He sympathized as little with another friendship she made, some months later, with the wife of a young engineer who had recently come to the mine. Pauline Runyon was a few years older than her husband, a handsome, thin, intense woman, who did everything in an entirely individual way. She took one of the new little bungalows that were being erected in Red Creek “Park,” and furnished it richly and inappropriately, and established a tea table and a samovar beside the open fireplace. Cherry began to like better than anything else in the world the hours she spent with Pauline. She would have liked to go every day, and every day argued and debated the propriety of doing so, in her heart.
Not since the days of her engagement to Martin, and then only on a few occasions, had she felt the thrill that she experienced now, when Pauline, with her dark eyes and her frilly parasol, wandered in the kitchen door, to sit laughing and talking for a few minutes, or when she herself dressed and crossed the village, and went up past the packing plant and the storage barns to the two small cement gate posts and the length of rusty chain that marked the entrance to Red Creek “Park.” Then there would be tea, poetry, talk, and the flattery that Pauline quite deliberately applied to Cherry, and the flattery that Cherry all unconsciously lavished on her friend in return.
Pauline read Browning, Francis Thompson, and Pater, and introduced Cherry to new worlds of thought. She talked to Cherry of New York, which she loved, and of the men and women she had met there. She sometimes sighed and pushed the bright hair back from Cherry’s young and innocent and discontented little face, and said, tenderly, “On the stage, my dear—anywhere, everywhere, you would be a furore!”
And thinking, in the quiet evenings—for Martin’s work kept him later and later at the mine—Cherry came to see that her marriage had been a great mistake. She had not been ready for marriage. She would sit on the back steps, as the evenings grew cooler, and watch the exquisite twilight fade, and the sorrow and beauty of life would wring her heart.

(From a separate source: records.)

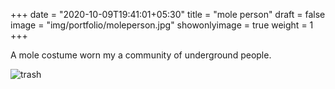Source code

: +++
date = "2020-10-09T19:41:01+05:30"
title = "mole person"
draft = false
image = "img/portfolio/moleperson.jpg"
showonlyimage = true
weight = 1
+++

A mole costume worn my a community of underground people.

![trash](/img/portfolio/moleperson.jpg)
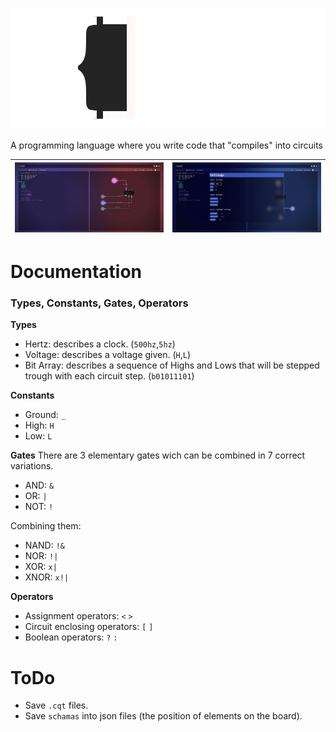 ![logo](banner.png)

A programming language where you write code that "compiles" into circuits


![code](editor.png) | ![code](settings.png)
-|-

# Documentation

### Types, Constants, Gates, Operators

**Types**
- Hertz: describes a clock. (`500hz`,`5hz`)
- Voltage: describes a voltage given. (`H`,`L`)
- Bit Array: describes a sequence of Highs and Lows that will be stepped trough with each circuit step. (`b01011101`)

**Constants**
- Ground: `_`
- High: `H`
- Low: `L`

**Gates**
There are 3 elementary gates wich can be combined in 7 correct variations.

- AND: `&`
- OR: `|`
- NOT: `!`

Combining them:
- NAND: `!&`
- NOR: `!|`
- XOR: `x|`
- XNOR: `x!|`

**Operators**

- Assignment operators: `<` `>`
- Circuit enclosing operators: `[` `]`
- Boolean operators: `?` `:`

# ToDo
- Save `.cqt` files.
- Save `schamas` into json files (the position of elements on the board).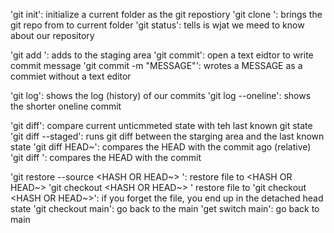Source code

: 'git init': initialize a current folder as the git repostiory
'git clone <URL>': brings the git repo from <URL> to current folder
'git status': tells is wjat we meed to know about our repository

'git add <FILE>': adds <FILE> to the staging area
'git commit': open a text eidtor to write commit message
    'git commit -m "MESSAGE"': wrotes a MESSAGE as a commiet without a text editor

'git log': shows the log (history) of our commits
    'git log --oneline': shows the shorter oneline commit

'git diff': compare current unticmmeted state with teh last known git state
    'git diff --staged': runs git diff between the starging area and the last known state
'git diff HEAD~<NUMBER>': compares the HEAD with the commit <NUMBER> ago (relative)
'git diff <HASH>': compares the HEAD with the commit <HASH>

'git restore --source <HASH OR HEAD~> <FILE>': restore file to <HASH OR HEAD~>
    'git checkout <HASH OR HEAD~> <FILE>' restore file to <HASH OR HEAD>
        'git checkout <HASH OR HEAD~>': if you forget the file, you end  up in the detached head state
        'git checkout main': go back to the main
        'get switch main': go back to main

Darkness came, the Turner children shrieked, laughed, clattered dishes, and were silent. Cherry would sit on, her arms wrapped in her apron, her eyes staring into the young night. In the darkness she could only see the great shadows that were the Adams’ windmill, and the old Brown barn, and the Cutters’ house down the back road. The dry earth seemed awake at night, stretching itself, under brown sods, for a great breath of relief in the merciful coolness. Cherry could smell grapes, and smell the pleasant wetness of the dust where the late watering cart had passed by, after sunset. The roads were too hot for watering all day long, and this sweet, wet odour only came with the night.